Pour son exercice fiscal 2018 clos fin octobre, Analog Devices a réalisé un chiffre d’affaires de 6,2 milliards de dollars, dont 50% sur le marché industriel, 20% dans les télécommunications, 16% sur le marché automobile et 14% à destination du marché de l’électronique grand public. L’Europe a représenté 24% de ses ventes, soit moins qu’aux Etats-Unis (34%), mais davantage que la Chine (20%) et le double des ventes au Japon (12%).

Il est vrai que le Vieux Continent abrite des leaders mondiaux pour les marchés phares du fabricant américain de semiconducteurs. Trois des cinq premiers groupes mondiaux d’automatisation industrielle sont européens : Siemens (numéro 1 mondial), ABB (numéro 2) et Schneider Electric (numéro 5). L’Europe abrite également trois équipementiers automobiles du Top5 mondial : les Allemands Bosch (numéro 1), Continental (numéro 2) et ZF (numéro 5).
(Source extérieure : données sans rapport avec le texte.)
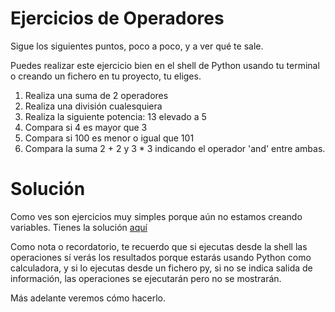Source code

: # Ejercicios de Operadores

Sigue los siguientes puntos, poco a poco, y a ver qué te sale.

Puedes realizar este ejercicio bien en el shell de Python usando tu terminal o creando un fichero en tu proyecto, tu eliges.

1. Realiza una suma de 2 operadores
2. Realiza una división cualesquiera
3. Realiza la siguiente potencia: 13 elevado a 5
4. Compara si 4 es mayor que 3
5. Compara si 100 es menor o igual que 101
6. Compara la suma 2 + 2 y 3 * 3 indicando el operador 'and' entre ambas.

# Solución

Como ves son ejercicios muy simples porque aún no estamos creando variables. Tienes la solución [aquí](/05_Operadores/solucion_operadores.py)

Como nota o recordatorio, te recuerdo que si ejecutas desde la shell las operaciones sí verás los resultados porque estarás usando Python como calculadora, y si lo ejecutas desde un fichero py, si no se indica salida de información, las operaciones se ejecutarán pero no se mostrarán.

Más adelante veremos cómo hacerlo.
Dans les télécoms, deux équipementiers en pointe pour la 5G sont européens : Ericsson (numéro 2 mondial) et Nokia (numéro 4).
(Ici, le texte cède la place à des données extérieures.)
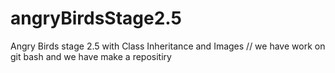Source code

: # angryBirdsStage2.5
Angry Birds stage 2.5 with Class Inheritance and Images
// we have work on git bash and we have make a repositiry
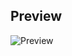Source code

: ## Preview
![Preview](https://raw.githubusercontent.com/astuter/astuter.github.io/master/img/preview.png)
Mais l’Europe n’est pas seulement un marché pour Analog Devices, présent industriellement sur le Vieux Continent depuis plus de 40 ans en Irlande où l’Américain développe et produit des semiconducteurs. Le centre de R&D et de production de Limerick, dans lequel Analog Devices a investi jusqu’à présent 1,5 milliard de dollars, réalise ainsi chaque année plus de 100 nouveaux produits pour Analog Devices au niveau mondial. Les principaux composants produits à Limerick sont actuellement des convertisseurs de précision, des isolateurs numériques et des commutateurs de type mems.
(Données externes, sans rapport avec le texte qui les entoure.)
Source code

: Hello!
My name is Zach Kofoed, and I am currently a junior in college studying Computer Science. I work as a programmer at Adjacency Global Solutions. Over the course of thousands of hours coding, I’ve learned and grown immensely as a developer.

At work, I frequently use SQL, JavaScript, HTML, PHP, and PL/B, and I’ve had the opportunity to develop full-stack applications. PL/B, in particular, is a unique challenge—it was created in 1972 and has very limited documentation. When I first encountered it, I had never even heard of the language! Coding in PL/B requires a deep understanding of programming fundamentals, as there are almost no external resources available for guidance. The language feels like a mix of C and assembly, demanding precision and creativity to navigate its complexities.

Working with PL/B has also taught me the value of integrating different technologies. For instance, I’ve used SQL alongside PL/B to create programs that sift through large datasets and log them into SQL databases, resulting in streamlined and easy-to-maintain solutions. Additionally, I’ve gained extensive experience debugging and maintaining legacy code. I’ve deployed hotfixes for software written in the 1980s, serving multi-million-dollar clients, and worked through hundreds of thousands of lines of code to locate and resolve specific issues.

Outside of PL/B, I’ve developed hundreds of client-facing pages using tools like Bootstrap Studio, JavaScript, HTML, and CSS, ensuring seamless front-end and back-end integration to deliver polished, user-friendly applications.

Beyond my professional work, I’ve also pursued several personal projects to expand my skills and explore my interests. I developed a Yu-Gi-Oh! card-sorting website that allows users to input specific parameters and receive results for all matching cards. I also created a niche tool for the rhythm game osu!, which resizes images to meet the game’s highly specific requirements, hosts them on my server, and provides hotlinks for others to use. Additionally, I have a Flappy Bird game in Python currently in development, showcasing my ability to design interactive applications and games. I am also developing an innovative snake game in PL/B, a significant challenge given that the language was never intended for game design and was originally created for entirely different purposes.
Implanté en Irlande depuis 1976, Analog Devices y emploie actuellement 1282 personnes, dont 630 ingénieurs et 150 techniciens centrés sur l’innovation, la R&D et la production. Analog Devices a notamment déposé plus de 500 brevets en Irlande.

L’an passé, ADI a investi plus de 220 M€ en Irlande, dont 40 M€ investis dans l’extension de la salle blanche de l’usine de Limerick, après déjà 50 millions d’euros investis au cours des quatre dernières années dans le centre européen de R&D (ERDC) de Limerick. L’investissement de 40 M€ dans la salle blanche visait à améliorer ses capacités et à tripler les installations de fabrication de dispositifs « More than Moore ».

Analog Devices, qui ne donne aucune information sur la capacité de production de ses usines, souligne néanmoins sa volonté d’investir continuellement dans son usine irlandaise pour en améliorer les capacités : « Cela se fait chaque année avec des investissements importants ». Les prochains principaux investissements dans le domaine de la fabrication concerneront les capteurs et les technologies pour l’industrie 4.0, l’électrification, les soins de santé et les transports.

Analog Devices, qui a investi environ 4 milliards de dollars dans la R&D au cours des cinq dernières années, estime que cet effort dépassera 1 milliard de dollars en 2019, dont environ 30% pour bâtir le socle d’activités émergeantes en forte croissance. Analog Devices se déclare ainsi prêt à répondre à tous les besoins de ses clients en matière de traitement du signal et de puissance, du capteur au cloud en passant par l’edge computing, -le traitement des données au plus près des capteurs-, du courant continu à 100 GHz, et du nW au kW.

Le credo du spécialiste américain des technologies analogiques est de permettre à ses clients de comprendre le monde qui les entoure en créant un lien intelligent entre l’univers physique et l’univers numérique, grâce à des technologies de détection, de mesure, d’alimentation, de connectivité et d’interprétation.